Às dezessete em ponto ela chegou com a caixa nas mãos. Todos fizeram a dança coreografada pelo especialista em ritmos prussianos, ergueram suas canecas, apuraram os votos da eleição sobre quem mais se parecia com o general e voltaram os olhos para a historiadora. Ela relataria a pesquisa e o patriarca descortinaria o busto, devidamente colocado sobre um mármore no coreto erguido para a ocasião. A moça contou toda a história dos descendentes de general Wilhelm, destacou seus feitos na guerra, mostrou as pinturas de uma bisneta famosa, exibiu fotos feitas às escondidas de membros da família residentes na Alemanha e por fim revelou o fato: o general nasceu Schumacher, nome equivalente ao Silva brasileiro, e, ambicioso que era, quis, tal qual Fernanda Montenegro e Lima Duarte, entrar para a história com alcunha mais original. Leu nas páginas amarelas locais o sobrenome e adotou-o como pseudônimo, não tendo na verdade nenhuma ligação com a família verdadeira.
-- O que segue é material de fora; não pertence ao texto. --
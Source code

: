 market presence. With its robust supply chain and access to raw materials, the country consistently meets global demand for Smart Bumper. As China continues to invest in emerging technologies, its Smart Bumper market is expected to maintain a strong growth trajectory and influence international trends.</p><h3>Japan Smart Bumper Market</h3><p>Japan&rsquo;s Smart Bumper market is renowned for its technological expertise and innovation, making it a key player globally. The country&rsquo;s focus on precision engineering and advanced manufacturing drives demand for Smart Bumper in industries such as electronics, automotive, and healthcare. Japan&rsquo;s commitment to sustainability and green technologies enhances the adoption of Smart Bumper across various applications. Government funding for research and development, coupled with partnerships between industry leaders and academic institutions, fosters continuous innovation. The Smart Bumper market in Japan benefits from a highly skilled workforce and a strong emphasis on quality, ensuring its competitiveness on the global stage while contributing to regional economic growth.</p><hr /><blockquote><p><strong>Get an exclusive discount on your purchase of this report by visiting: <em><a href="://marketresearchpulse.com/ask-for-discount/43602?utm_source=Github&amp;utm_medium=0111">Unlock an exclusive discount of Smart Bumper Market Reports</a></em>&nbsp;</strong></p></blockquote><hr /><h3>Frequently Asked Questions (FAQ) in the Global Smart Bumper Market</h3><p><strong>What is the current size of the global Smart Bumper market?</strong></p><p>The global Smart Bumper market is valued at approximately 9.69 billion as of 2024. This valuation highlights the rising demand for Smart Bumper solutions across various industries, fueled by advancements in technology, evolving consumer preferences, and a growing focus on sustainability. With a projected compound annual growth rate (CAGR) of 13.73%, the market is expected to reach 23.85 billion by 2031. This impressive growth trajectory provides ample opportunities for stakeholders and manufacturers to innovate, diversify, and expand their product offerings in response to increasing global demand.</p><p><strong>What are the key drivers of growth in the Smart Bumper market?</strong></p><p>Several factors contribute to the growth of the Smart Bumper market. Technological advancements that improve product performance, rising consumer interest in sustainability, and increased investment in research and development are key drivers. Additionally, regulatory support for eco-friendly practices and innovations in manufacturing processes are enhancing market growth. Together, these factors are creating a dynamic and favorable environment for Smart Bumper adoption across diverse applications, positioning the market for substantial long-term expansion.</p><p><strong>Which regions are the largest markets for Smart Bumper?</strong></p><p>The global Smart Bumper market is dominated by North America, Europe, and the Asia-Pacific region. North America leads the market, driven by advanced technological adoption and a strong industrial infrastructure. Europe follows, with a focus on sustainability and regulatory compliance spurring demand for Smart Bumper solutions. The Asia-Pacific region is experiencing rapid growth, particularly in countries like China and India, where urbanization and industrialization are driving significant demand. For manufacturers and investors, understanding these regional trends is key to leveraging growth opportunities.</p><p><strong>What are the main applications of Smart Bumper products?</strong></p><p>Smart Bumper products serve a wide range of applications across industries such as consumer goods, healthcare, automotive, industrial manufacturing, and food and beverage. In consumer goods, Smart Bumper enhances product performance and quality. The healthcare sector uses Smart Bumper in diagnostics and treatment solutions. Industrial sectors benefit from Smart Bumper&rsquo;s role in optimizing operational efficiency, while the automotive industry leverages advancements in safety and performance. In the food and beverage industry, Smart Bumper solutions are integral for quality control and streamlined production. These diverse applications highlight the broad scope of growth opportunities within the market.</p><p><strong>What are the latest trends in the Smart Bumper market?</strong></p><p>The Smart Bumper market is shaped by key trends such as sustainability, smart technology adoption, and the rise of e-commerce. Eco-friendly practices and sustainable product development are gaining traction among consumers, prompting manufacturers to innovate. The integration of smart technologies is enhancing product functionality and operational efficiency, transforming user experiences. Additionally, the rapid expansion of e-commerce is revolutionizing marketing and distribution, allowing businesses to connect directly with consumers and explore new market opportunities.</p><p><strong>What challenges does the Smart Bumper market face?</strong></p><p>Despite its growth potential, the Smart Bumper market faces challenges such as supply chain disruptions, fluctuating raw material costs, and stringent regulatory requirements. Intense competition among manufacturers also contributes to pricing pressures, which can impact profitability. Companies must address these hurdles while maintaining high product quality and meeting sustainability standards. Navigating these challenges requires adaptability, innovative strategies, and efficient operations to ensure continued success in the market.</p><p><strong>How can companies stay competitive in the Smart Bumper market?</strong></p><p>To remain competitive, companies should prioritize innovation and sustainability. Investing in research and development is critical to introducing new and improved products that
Os festejantes emudeceram. O patriarca então deu uma risadinha, cortou a fita que segurava a cortina de veludo, o busto apareceu e ele confessou: já sabia de tudo, apenas achou que há muito não faziam uma festinha. A música voltou, e quando o funk substituiu as danças típicas e as canecas nem eram mais necessárias para o consumo da cerveja o busto foi carregado pelas ruas imperiais como a Jules Rimet nas mãos de Cafu. O coreto petropolitano foi mantido e batizado de General Wilhelm Wahmann, e a coleção de soldadinhos de chumbo não pára de crescer.